1:42 Oh yeah, Look at that. Portland non-metric. And if we go back here and refresh it by clicking that, look at that. Portland,
1:50 Oregon, US imperial. And again, if we were to, like, set this to well taken on that just takes of the string,
1:57 there's not a good way to omit it because it's all required. But if we took away the default value here,
2:03 we don't pass a country, you can see just like before it's doing that validation say "no, no, no,
2:07 that was required". So we can set one of these pydantic models here and say
2:11 it depends, and you can even see that we could have further stuff like I could
2:15 have other, and this is, this is like some kind of recent pydantic model, Right? It has other information about it, or like nearby I don't know.
2:26 So we can actually nest these pydantic models and get that binding to flow through all of them, which is pretty awesome.
2:33 But for now, we're just gonna leave it like this. Okay, Now, where do we put this?

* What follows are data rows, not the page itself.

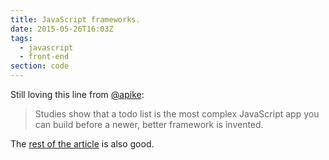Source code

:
 ```yaml
---
title: JavaScript frameworks.
date: 2015-05-26T16:03Z
tags:
  - javascript
  - front-end
section: code
---
```


Still loving this line from [@apike]:

> Studies show that a todo list is the most complex JavaScript app you
> can build before a newer, better framework is invented.

The [rest of the article][frameworks] is also good.

[@apike]: https://twitter.com/apike/ '@apike on Twitter'
[frameworks]: http://www.allenpike.com/2015/javascript-framework-fatigue/
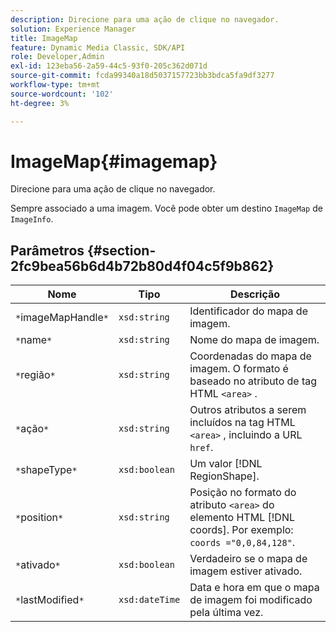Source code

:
 ```yaml
---
description: Direcione para uma ação de clique no navegador.
solution: Experience Manager
title: ImageMap
feature: Dynamic Media Classic, SDK/API
role: Developer,Admin
exl-id: 123eba56-2a59-44c5-93f0-205c362d071d
source-git-commit: fcda99340a18d5037157723bb3bdca5fa9df3277
workflow-type: tm+mt
source-wordcount: '102'
ht-degree: 3%

---
```


# ImageMap{#imagemap}

Direcione para uma ação de clique no navegador.

Sempre associado a uma imagem. Você pode obter um destino `ImageMap` de `ImageInfo`.

## Parâmetros {#section-2fc9bea56b6d4b72b80d4f04c5f9b862}

| Nome | Tipo | Descrição |
|---|---|---|
| `*`imageMapHandle`*` | `xsd:string` | Identificador do mapa de imagem. |
| `*`name`*` | `xsd:string` | Nome do mapa de imagem. |
| `*`região`*` | `xsd:string` | Coordenadas do mapa de imagem. O formato é baseado no atributo de tag HTML `<area>` . |
| `*`ação`*` | `xsd:string` | Outros atributos a serem incluídos na tag HTML `<area>` , incluindo a URL `href`. |
| `*`shapeType`*` | `xsd:boolean` | Um valor [!DNL RegionShape]. |
| `*`position`*` | `xsd:string` | Posição no formato do atributo `<area>` do elemento HTML [!DNL coords]. Por exemplo: `coords ="0,0,84,128"`. |
| `*`ativado`*` | `xsd:boolean` | Verdadeiro se o mapa de imagem estiver ativado. |
| `*`lastModified`*` | `xsd:dateTime` | Data e hora em que o mapa de imagem foi modificado pela última vez. |
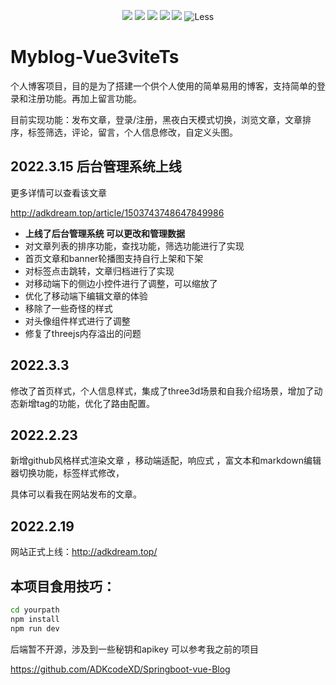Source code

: <p align="center">  
    <img src="https://img.shields.io/badge/-Vue3-34495e?logo=vue.j" />
    <img src="https://img.shields.io/badge/-Vite2.7-646cff?logo=vite&logoColor=white" />
    <img src="https://img.shields.io/badge/-TypeScript-blue?logo=typescript&logoColor=white" />
    <img src="https://img.shields.io/badge/-Pinia-yellow?logo=picpay&logoColor=white" />
    <img src="https://img.shields.io/badge/-Axios-008fc7?logo=axios.js&logoColor=white" />
    <img src="https://img.shields.io/badge/-Less-1D365D?logo=less&logoColor=white" alt="Less">
<p>  


# Myblog-Vue3viteTs

个人博客项目，目的是为了搭建一个供个人使用的简单易用的博客，支持简单的登录和注册功能。再加上留言功能。

目前实现功能：发布文章，登录/注册，黑夜白天模式切换，浏览文章，文章排序，标签筛选，评论，留言，个人信息修改，自定义头图。

## 2022.3.15 后台管理系统上线

更多详情可以查看该文章

http://adkdream.top/article/1503743748647849986

- **上线了后台管理系统 可以更改和管理数据**
- 对文章列表的排序功能，查找功能，筛选功能进行了实现
- 首页文章和banner轮播图支持自行上架和下架
- 对标签点击跳转，文章归档进行了实现
- 对移动端下的侧边小控件进行了调整，可以缩放了
- 优化了移动端下编辑文章的体验
- 移除了一些奇怪的样式
- 对头像组件样式进行了调整
- 修复了threejs内存溢出的问题

## 2022.3.3
修改了首页样式，个人信息样式，集成了three3d场景和自我介绍场景，增加了动态新增tag的功能，优化了路由配置。

## 2022.2.23

新增github风格样式渲染文章 ，移动端适配，响应式 ，富文本和markdown编辑器切换功能，标签样式修改，

具体可以看我在网站发布的文章。

## 2022.2.19

网站正式上线：http://adkdream.top/

## 本项目食用技巧：

``` sh
cd yourpath
npm install
npm run dev
```

后端暂不开源，涉及到一些秘钥和apikey  可以参考我之前的项目

https://github.com/ADKcodeXD/Springboot-vue-Blog
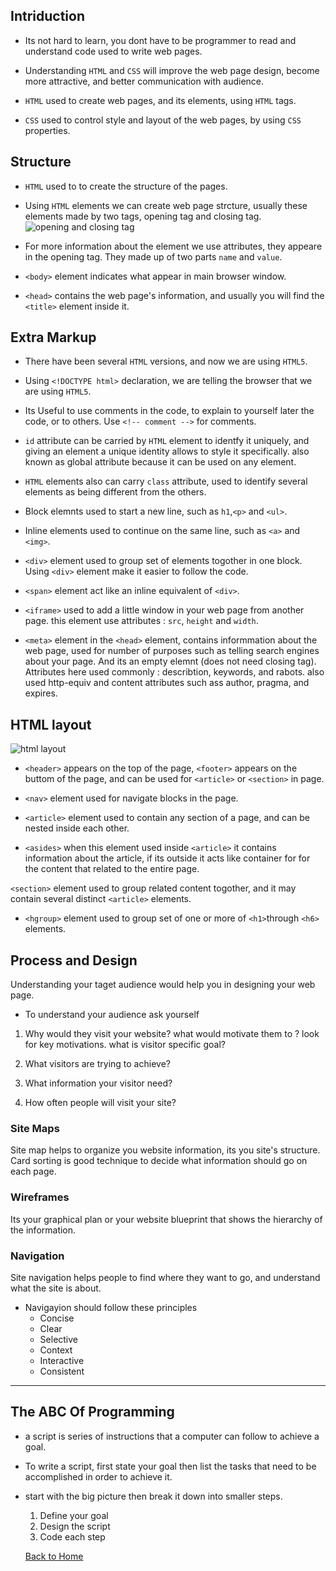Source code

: 

## Intriduction

* Its not hard to learn, you dont have to be programmer to read and understand code used to write web pages.

* Understanding ```HTML``` and ```CSS``` will improve the web page design, become more attractive, and better communication with audience.

* ```HTML``` used to create web pages, and its elements, using ```HTML``` tags.

* ```CSS``` used to control style and layout of the web pages, by using ```CSS``` properties.

## Structure

* ```HTML``` used to to create the structure of the pages.

* Using ```HTML``` elements we can create web page strcture, usually these elements made by two tags, opening tag and closing tag.
![opening and closing tag](https://marcysutton.github.io/gdi-core-html-css/images/tagbreakdown.png)


* For more information about the element we use attributes, they appeare in the opening tag. They made up of two parts ```name``` and ```value```.

* ```<body>``` element indicates what appear in main browser window.

* ```<head>``` contains the web page's information, and usually you will find the ```<title>``` element inside it.

## Extra Markup

* There have been several ```HTML``` versions, and now we are using ```HTML5```.

* Using ```<!DOCTYPE html>``` declaration, we are telling the browser that we are using ```HTML5```.

* Its Useful to use comments in the code, to explain to yourself later the code, or to others. Use ```<!-- comment -->``` for comments.

* ```id``` attribute can be carried by ```HTML``` element to identfy it uniquely, and giving an element a unique identity allows to style it specifically. also known as global attribute because it can be used on any element.

* ```HTML``` elements also can carry ```class``` attribute, used to identify several elements as being different from the others.

* Block elemnts used to start a new line, such as ```h1```,```<p>``` and ```<ul>```.

* Inline elements used to continue on the same line, such as ```<a>``` and ```<img>```.

* ```<div>``` element used to group set of elements togother in one block. Using ```<div>``` element make it easier to follow the code.

* ```<span>``` element act like an inline equivalent of ```<div>```.

* ```<iframe>``` used to add a little window in your web page from another page. this element use attributes : ```src```, ```height``` and ```width```.

* ```<meta>``` element in the ```<head>``` element, contains informmation about the web page, used for number of purposes such as telling search engines about your page. And its an empty elemnt (does not need closing tag). Attributes here used commonly  : describtion, keywords, and rabots. also used http-equiv and content attributes such ass author, pragma, and expires.

## HTML layout

![html layout](https://pbs.twimg.com/media/D9L9D7hUIAIiCjc.jpg)

* ```<header>``` appears on the top of the page, ```<footer>``` appears on the buttom of the page, and can be used for ```<article>``` or ```<section>``` in page.

* ```<nav>``` element used for navigate blocks in the page.

* ```<article>``` element used to contain any section of a page, and can be nested inside each other.

* ```<asides>``` when this element used inside ```<article>``` it contains information about the article, if its outside it acts like container for for the content that related to the entire page.

```<section>``` element used to group related content togother, and it may contain several distinct ```<article>``` elements.

* ```<hgroup>``` element used to group set of one or more of ```<h1>```through ```<h6>``` elements.

## Process and Design

Understanding your taget audience would help you in designing your web page.

* To understand your audience ask yourself

1. Why would they visit your website?
    what would motivate them to ? look for key motivations.
    what is visitor specific goal?

1. What visitors are trying to achieve?

1. What information your visitor need?

1. How often people will visit your site?

### Site Maps

Site map helps to organize you website information, its you site's structure. Card sorting is good technique to decide what information should go on each page.

### Wireframes

Its your graphical plan or your website blueprint that shows the hierarchy of the information.

### Navigation 

Site navigation helps people to find where they want to go, and understand what the site is about.

* Navigayion should follow these principles 
    * Concise
    * Clear
    * Selective
    * Context
    * Interactive
    * Consistent
--------------
## The ABC Of Programming

* a script is series of instructions that a computer can follow to achieve a goal.

* To write a script, first state your goal then list the tasks that need to be accomplished in order to achieve it.

* start with the big picture then  break it down into smaller steps.
    1. Define your goal
    1. Design the script
    1. Code each step


    [Back to Home](README.md) 

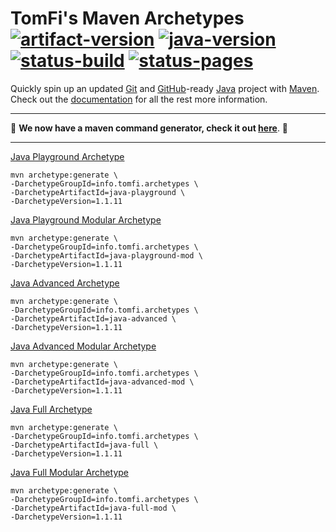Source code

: # TomFi's Maven Archetypes</br>[![artifact-version]][0] [![java-version]][1] [![status-build]][2] [![status-pages]][6]

Quickly spin up an updated [Git][8] and [GitHub][5]-ready [Java][3] project with [Maven][4].</br>
Check out the [documentation][7] for all the rest more information.

---

:rocket: **We now have a maven command generator, check it out [here][9]**. :rocket:

---

[Java Playground Archetype](https://archetypes.tomfi.info/archetypes/java-playground/)

```shell
mvn archetype:generate \
-DarchetypeGroupId=info.tomfi.archetypes \
-DarchetypeArtifactId=java-playground \
-DarchetypeVersion=1.1.11
```

[Java Playground Modular Archetype](https://archetypes.tomfi.info/archetypes/java-playground-mod/)

```shell
mvn archetype:generate \
-DarchetypeGroupId=info.tomfi.archetypes \
-DarchetypeArtifactId=java-playground-mod \
-DarchetypeVersion=1.1.11
```

[Java Advanced Archetype](https://archetypes.tomfi.info/archetypes/java-advanced/)

```shell
mvn archetype:generate \
-DarchetypeGroupId=info.tomfi.archetypes \
-DarchetypeArtifactId=java-advanced \
-DarchetypeVersion=1.1.11
```

[Java Advanced Modular Archetype](https://archetypes.tomfi.info/archetypes/java-advanced-mod/)

```shell
mvn archetype:generate \
-DarchetypeGroupId=info.tomfi.archetypes \
-DarchetypeArtifactId=java-advanced-mod \
-DarchetypeVersion=1.1.11
```

[Java Full Archetype](https://archetypes.tomfi.info/archetypes/java-full/)

```shell
mvn archetype:generate \
-DarchetypeGroupId=info.tomfi.archetypes \
-DarchetypeArtifactId=java-full \
-DarchetypeVersion=1.1.11
```

[Java Full Modular Archetype](https://archetypes.tomfi.info/archetypes/java-full-mod/)

```shell
mvn archetype:generate \
-DarchetypeGroupId=info.tomfi.archetypes \
-DarchetypeArtifactId=java-full-mod \
-DarchetypeVersion=1.1.11
```

<!-- editorconfig-checker-disable -->
<!-- Real Links -->
[0]: https://search.maven.org/search?q=info.tomfi.archetypes
[1]: https://openjdk.java.net/projects/jdk/19/
[2]: https://github.com/TomerFi/tomfi-archetypes/actions/workflows/stage.yml
[3]: https://www.oracle.com/java/technologies/downloads/#JDK19
[4]: https://maven.apache.org/docs/3.8.6/release-notes.html
[5]: https://github.com/
[6]: https://github.com/TomerFi/tomfi-archetypes/actions/workflows/pages.yml
[7]: https://archetypes.tomfi.info/
[8]: https://git-scm.com/
[9]: https://archetypes.tomfi.info/generator/
<!-- Badges Links -->
[artifact-version]: https://badgen.net/maven/v/maven-central/info.tomfi.archetypes/tomfi-archetypes-parent?icon=maven&label=Maven%20Central
[java-version]: https://badgen.net/badge/Java%20Version/19/5382a1
[status-build]: https://github.com/TomerFi/tomfi-archetypes/actions/workflows/stage.yml/badge.svg
[status-pages]: https://github.com/TomerFi/tomfi-archetypes/actions/workflows/pages.yml/badge.svg
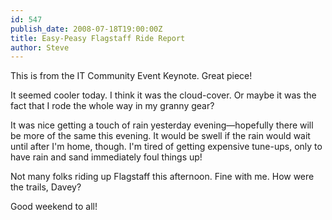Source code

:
 ```yaml
---
id: 547
publish_date: 2008-07-18T19:00:00Z
title: Easy-Peasy Flagstaff Ride Report
author: Steve
---
```

  
This is from the IT Community Event Keynote. Great piece!

It seemed cooler today. I think it was the cloud-cover. Or maybe it was the fact that I rode the whole way in my granny gear?

It was nice getting a touch of rain yesterday evening—hopefully there will be more of the same this evening. It would be swell if the rain would wait until after I'm home, though. I'm tired of getting expensive tune-ups, only to have rain and sand immediately foul things up!

Not many folks riding up Flagstaff this afternoon. Fine with me. How were the trails, Davey?

Good weekend to all!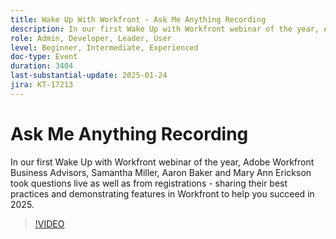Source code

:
 ```yaml
---
title: Wake Up With Workfront - Ask Me Anything Recording
description: In our first Wake Up with Workfront webinar of the year, Adobe Workfront Business Advisors, Samantha Miller, Aaron Baker and Mary Ann Erickson took questions live as well as from registrations - sharing their best practices and demonstrating features in Workfront to help you succeed in 2025.
role: Admin, Developer, Leader, User
level: Beginner, Intermediate, Experienced
doc-type: Event
duration: 3404
last-substantial-update: 2025-01-24
jira: KT-17213
---
```


# Ask Me Anything Recording

In our first Wake Up with Workfront webinar of the year, Adobe Workfront Business Advisors, Samantha Miller, Aaron Baker and Mary Ann Erickson took questions live as well as from registrations - sharing their best practices and demonstrating features in Workfront to help you succeed in 2025.

>[!VIDEO](https://video.tv.adobe.com/v/3443085/?learn=on&enablevpops)
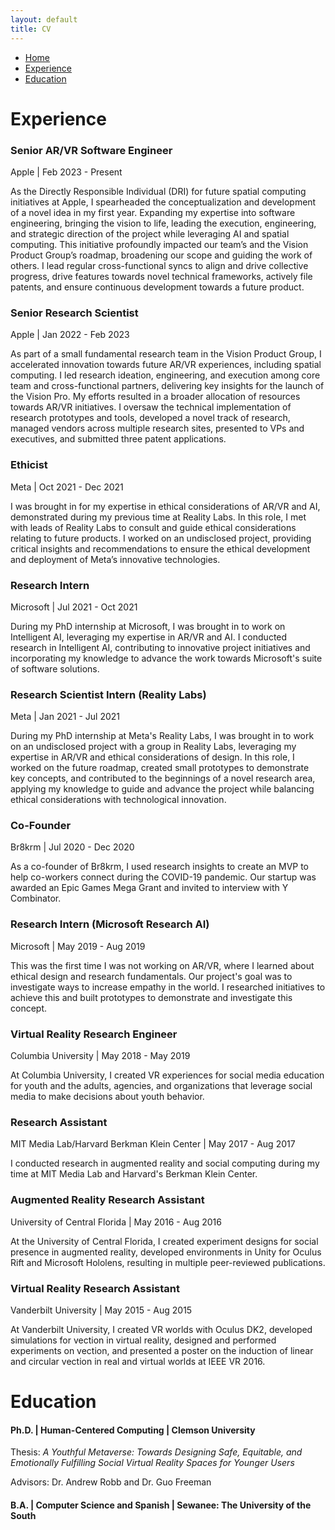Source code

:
 ```yaml
---
layout: default
title: CV
---
```


<div class="cv-container">
	    <nav>
        <ul>
            <li><a href="/index.md">Home</a></li>
            <li><a href="#experience">Experience</a></li>
            <li><a href="#education">Education</a></li>
        </ul>
    </nav>
    <div id = "experience">
    <h1>Experience</h1>
    <div class="experience">
        <h3>Senior AR/VR Software Engineer</h3>
        <p>Apple | Feb 2023 - Present</p>
        <p>
            As the Directly Responsible Individual (DRI) for future spatial computing initiatives at Apple, I spearheaded the conceptualization and development of a novel idea in my first year. Expanding my expertise into software engineering, bringing the vision to life, leading the execution, engineering, and strategic direction of the project while leveraging AI and spatial computing. This initiative profoundly impacted our team’s and the Vision Product Group’s roadmap, broadening our scope and guiding the work of others. I lead regular cross-functional syncs to align and drive collective progress, drive features towards novel technical frameworks, actively file patents, and ensure continuous development towards a future product.
        </p>
    </div>
    <div class="experience">
        <h3>Senior Research Scientist</h3>
        <p>Apple | Jan 2022 - Feb 2023</p>
        <p>
            As part of a small fundamental research team in the Vision Product Group, I accelerated innovation towards future AR/VR experiences, including spatial computing. I led research ideation, engineering, and execution among core team and cross-functional partners, delivering key insights for the launch of the Vision Pro. My efforts resulted in a broader allocation of resources towards AR/VR initiatives. I oversaw the technical implementation of research prototypes and tools, developed a novel track of research, managed vendors across multiple research sites, presented to VPs and executives, and submitted three patent applications.
        </p>
    </div>
    <div class="experience">
        <h3>Ethicist</h3>
        <p>Meta | Oct 2021 - Dec 2021</p>
        <p>
            I was brought in for my expertise in ethical considerations of AR/VR and AI, demonstrated during my previous time at Reality Labs. In this role, I met with leads of Reality Labs to consult and guide ethical considerations relating to future products. I worked on an undisclosed project, providing critical insights and recommendations to ensure the ethical development and deployment of Meta’s innovative technologies.
        </p>
    </div>
    <div class="experience">
        <h3>Research Intern</h3>
        <p>Microsoft | Jul 2021 - Oct 2021</p>
        <p>
            During my PhD internship at Microsoft, I was brought in to work on Intelligent AI, leveraging my expertise in AR/VR and AI. I conducted research in Intelligent AI, contributing to innovative project initiatives and incorporating my knowledge to advance the work towards Microsoft's suite of software solutions.
        </p>
    </div>
    <div class="experience">
        <h3>Research Scientist Intern (Reality Labs)</h3>
        <p>Meta | Jan 2021 - Jul 2021</p>
        <p>
            During my PhD internship at Meta's Reality Labs, I was brought in to work on an undisclosed project with a group in Reality Labs, leveraging my expertise in AR/VR and ethical considerations of design. In this role, I worked on the future roadmap, created small prototypes to demonstrate key concepts, and contributed to the beginnings of a novel research area, applying my knowledge to guide and advance the project while balancing ethical considerations with technological innovation.
        </p>
    </div>
    <div class="experience">
        <h3>Co-Founder</h3>
        <p>Br8krm | Jul 2020 - Dec 2020</p>
        <p>
            As a co-founder of Br8krm, I used research insights to create an MVP to help co-workers connect during the COVID-19 pandemic. Our startup was awarded an Epic Games Mega Grant and invited to interview with Y Combinator.
        </p>
    </div>
    <div class="experience">
        <h3>Research Intern (Microsoft Research AI)</h3>
        <p>Microsoft | May 2019 - Aug 2019</p>
        <p>
            This was the first time I was not working on AR/VR, where I learned about ethical design and research fundamentals. Our project's goal was to investigate ways to increase empathy in the world. I researched initiatives to achieve this and built prototypes to demonstrate and investigate this concept.
        </p>
    </div>
    <div class="experience">
        <h3>Virtual Reality Research Engineer</h3>
        <p>Columbia University | May 2018 - May 2019</p>
        <p>
            At Columbia University, I created VR experiences for social media education for youth and the adults, agencies, and organizations that leverage social media to make decisions about youth behavior.
        </p>
    </div>
    <div class="experience">
        <h3>Research Assistant</h3>
        <p>MIT Media Lab/Harvard Berkman Klein Center | May 2017 - Aug 2017</p>
        <p>
            I conducted research in augmented reality and social computing during my time at MIT Media Lab and Harvard's Berkman Klein Center.
        </p>
    </div>
    <div class="experience">
        <h3>Augmented Reality Research Assistant</h3>
        <p>University of Central Florida | May 2016 - Aug 2016</p>
        <p>
            At the University of Central Florida, I created experiment designs for social presence in augmented reality, developed environments in Unity for Oculus Rift and Microsoft Hololens, resulting in multiple peer-reviewed publications.
        </p>
    </div>
    <div class="experience">
        <h3>Virtual Reality Research Assistant</h3>
        <p>Vanderbilt University | May 2015 - Aug 2015</p>
        <p>
            At Vanderbilt University, I created VR worlds with Oculus DK2, developed simulations for vection in virtual reality, designed and performed experiments on vection, and presented a poster on the induction of linear and circular vection in real and virtual worlds at IEEE VR 2016.
        </p>
    </div>
    <h1>Education</h1>
    <div id = "education">
    <div class="education">
        <h4>Ph.D. | Human-Centered Computing | Clemson University</h4>
        <p>
            Thesis: <i>A Youthful Metaverse: Towards Designing Safe, Equitable, and Emotionally Fulfilling Social Virtual Reality Spaces for Younger Users</i>
        </p>
        <p>Advisors: Dr. Andrew Robb and Dr. Guo Freeman</p>
        <h4>B.A. | Computer Science and Spanish | Sewanee: The University of the South</h4>
    </div>
</div>
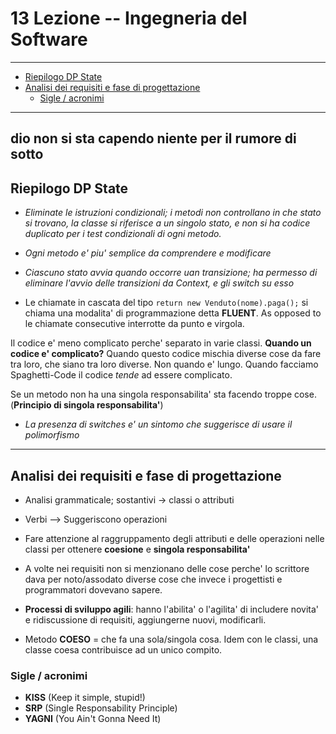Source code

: # 13 Lezione -- Ingegneria del Software
  
---

<!-- TOC -->
- [Riepilogo DP State](#riepilogo-dp-state)
- [Analisi dei requisiti e fase di progettazione](#analisi-dei-requisiti-e-fase-di-progettazione)
    - [Sigle / acronimi](#sigle--acronimi)
<!-- /TOC -->

---  
dio non si sta capendo niente per il rumore di sotto
---

## Riepilogo DP State

* *Eliminate le istruzioni condizionali; i metodi non controllano in che stato si trovano, la classe si riferisce a un singolo stato, e non si ha codice duplicato per i test condizionali di ogni metodo.*  
* *Ogni metodo e' piu' semplice da comprendere e modificare* 
* *Ciascuno stato avvia quando occorre uan transizione; ha permesso di eliminare l'avvio delle transizioni da Context, e gli switch su esso* 
  
* Le chiamate in cascata del tipo  ```return new Venduto(nome).paga();``` si chiama una modalita' di programmazione detta **FLUENT**. As opposed to le chiamate consecutive interrotte da punto e virgola.  
  
Il codice e' meno complicato perche' separato in varie classi. **Quando un codice e' complicato?** Quando questo codice mischia diverse cose da fare tra loro, che siano tra loro diverse. Non quando e' lungo. Quando facciamo Spaghetti-Code il codice *tende* ad essere complicato.  

Se un metodo non ha una singola responsabilita' sta facendo troppe cose. (**Principio di singola responsabilita'**)  
  
* *La presenza di switches e' un sintomo che suggerisce di usare il polimorfismo*  
  
---
  
## Analisi dei requisiti e fase di progettazione  
  
* Analisi grammaticale; sostantivi -> classi o attributi
* Verbi --> Suggeriscono operazioni  
* Fare attenzione al raggruppamento degli attributi e delle operazioni nelle classi per ottenere **coesione** e **singola responsabilita'**   
  
* A volte nei requisiti non si menzionano delle cose perche' lo scrittore dava per noto/assodato diverse cose che invece i progettisti e programmatori dovevano sapere.  
  
* **Processi di sviluppo agili**: hanno l'abilita' o l'agilita' di includere novita' e ridiscussione di requisiti, aggiungerne nuovi, modificarli.  
  
* Metodo **COESO** = che fa una sola/singola cosa. Idem con le classi, una classe coesa contribuisce ad un unico compito.  
  
### Sigle / acronimi

* **KISS** (Keep it simple, stupid!)
* **SRP** (Single Responsability Principle)
* **YAGNI** (You Ain't Gonna Need It)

Not here, that is. We just went through all this work to do so
2:40 much organization. Right? Well, let's go over here and make a directory called "models"
2:46 and you can bet that we're gonna have more than one by the time we're done. It's not directory. Let's open a Python file called "location" and in here,
2:55 that's good. Clean this up and we're going to get rid, import this. Alright, perfect.
3:05 Don't need that. Just make sure everything's still hanging together. Yes, Yes, it is. Perfect. Okay, so this is a
3:12 nicer way to organize things. You know, to be fair, we really only had in our models three things,
3:18 But you could easily imagine some API that gets more and more complicated. You're only getting more value by moving over to these pydantic models.